- **WHAT IS BEING ASKED**
If a line in the entries contains the string "using", include that line in your answer.

AVAILABLE DATA Start Marker

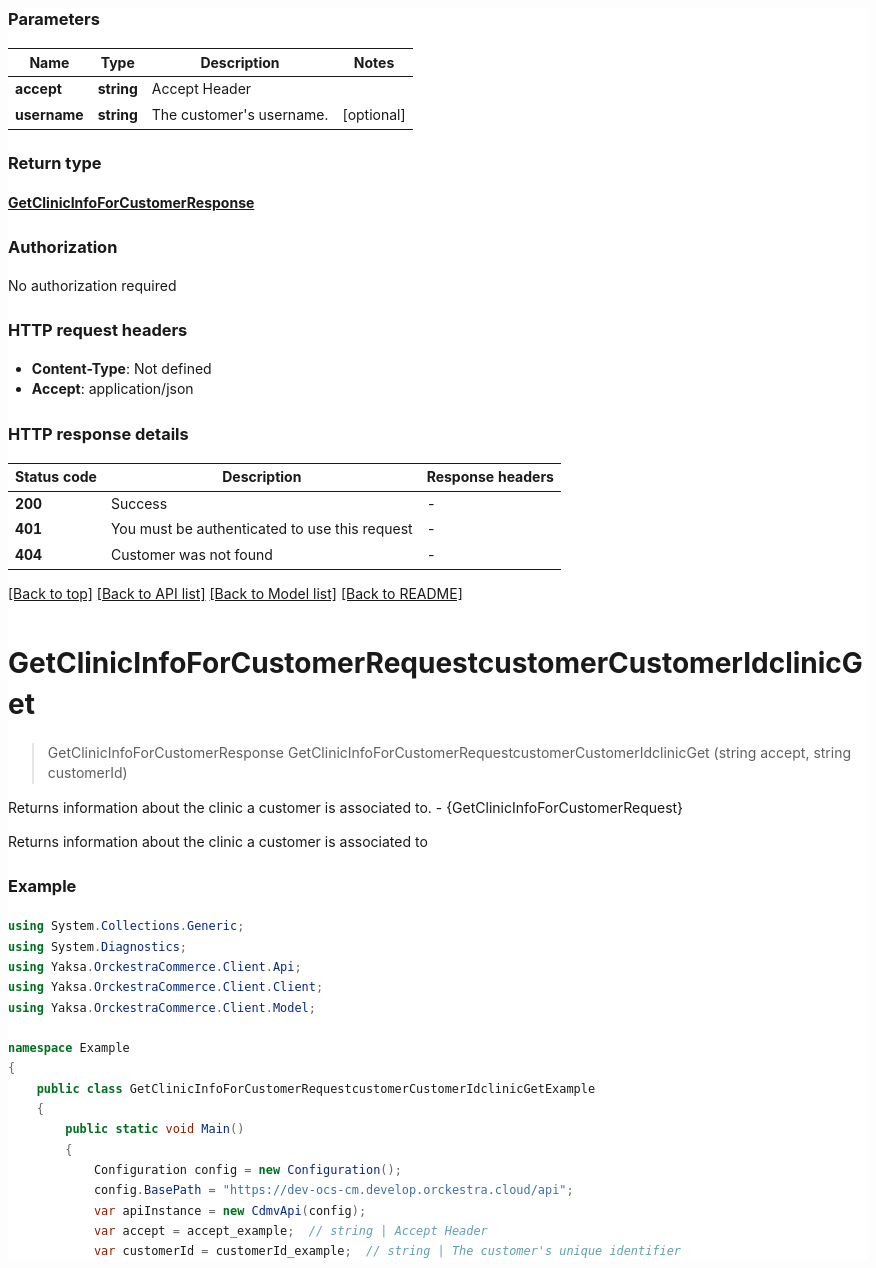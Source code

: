 ### Parameters

Name | Type | Description  | Notes
------------- | ------------- | ------------- | -------------
 **accept** | **string**| Accept Header | 
 **username** | **string**| The customer&#39;s username. | [optional] 

### Return type

[**GetClinicInfoForCustomerResponse**](GetClinicInfoForCustomerResponse.md)

### Authorization

No authorization required

### HTTP request headers

 - **Content-Type**: Not defined
 - **Accept**: application/json


### HTTP response details
| Status code | Description | Response headers |
|-------------|-------------|------------------|
| **200** | Success |  -  |
| **401** | You must be authenticated to use this request |  -  |
| **404** | Customer was not found |  -  |

[[Back to top]](#) [[Back to API list]](../README.md#documentation-for-api-endpoints) [[Back to Model list]](../README.md#documentation-for-models) [[Back to README]](../README.md)

<a name="getclinicinfoforcustomerrequestcustomercustomeridclinicget"></a>
# **GetClinicInfoForCustomerRequestcustomerCustomerIdclinicGet**
> GetClinicInfoForCustomerResponse GetClinicInfoForCustomerRequestcustomerCustomerIdclinicGet (string accept, string customerId)

Returns information about the clinic a customer is associated to. - {GetClinicInfoForCustomerRequest}

Returns information about the clinic a customer is associated to

### Example
```csharp
using System.Collections.Generic;
using System.Diagnostics;
using Yaksa.OrckestraCommerce.Client.Api;
using Yaksa.OrckestraCommerce.Client.Client;
using Yaksa.OrckestraCommerce.Client.Model;

namespace Example
{
    public class GetClinicInfoForCustomerRequestcustomerCustomerIdclinicGetExample
    {
        public static void Main()
        {
            Configuration config = new Configuration();
            config.BasePath = "https://dev-ocs-cm.develop.orckestra.cloud/api";
            var apiInstance = new CdmvApi(config);
            var accept = accept_example;  // string | Accept Header
            var customerId = customerId_example;  // string | The customer's unique identifier

```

AVAILABLE DATA End Marker

- **ANSWER AREA**
using System.Collections.Generic;
using System.Diagnostics;
using Yaksa.OrckestraCommerce.Client.Api;
using Yaksa.OrckestraCommerce.Client.Client;
using Yaksa.OrckestraCommerce.Client.Model;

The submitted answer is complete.